▶ What is required: Word for word, write out all the entries below, omitting every picture.

▶ Input material:
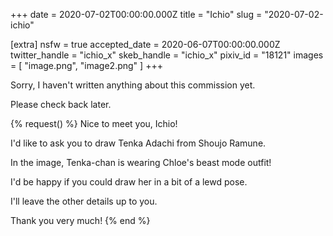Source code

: +++
date = 2020-07-02T00:00:00.000Z
title = "Ichio"
slug = "2020-07-02-ichio"

[extra]
nsfw = true
accepted_date = 2020-06-07T00:00:00.000Z
twitter_handle = "ichio_x"
skeb_handle = "ichio_x"
pixiv_id = "18121"
images = [
  "image.png",
  "image2.png"
]
+++

Sorry, I haven't written anything about this commission yet.

Please check back later.

{% request() %}
Nice to meet you, Ichio!

I'd like to ask you to draw Tenka Adachi from Shoujo Ramune.

In the image, Tenka-chan is wearing Chloe's beast mode outfit!

I'd be happy if you could draw her in a bit of a lewd pose.

I'll leave the other details up to you.

Thank you very much!
{% end %}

▶ Task output:
Source code

: +++
date = 2020-07-02T00:00:00.000Z
title = "Ichio"
slug = "2020-07-02-ichio"

[extra]
nsfw = true
accepted_date = 2020-06-07T00:00:00.000Z
twitter_handle = "ichio_x"
skeb_handle = "ichio_x"
pixiv_id = "18121"
images = [
  "image.png",
  "image2.png"
]
+++

Sorry, I haven't written anything about this commission yet.

Please check back later.

{% request() %}
Nice to meet you, Ichio!

I'd like to ask you to draw Tenka Adachi from Shoujo Ramune.

In the image, Tenka-chan is wearing Chloe's beast mode outfit!

I'd be happy if you could draw her in a bit of a lewd pose.

I'll leave the other details up to you.

Thank you very much!
{% end %}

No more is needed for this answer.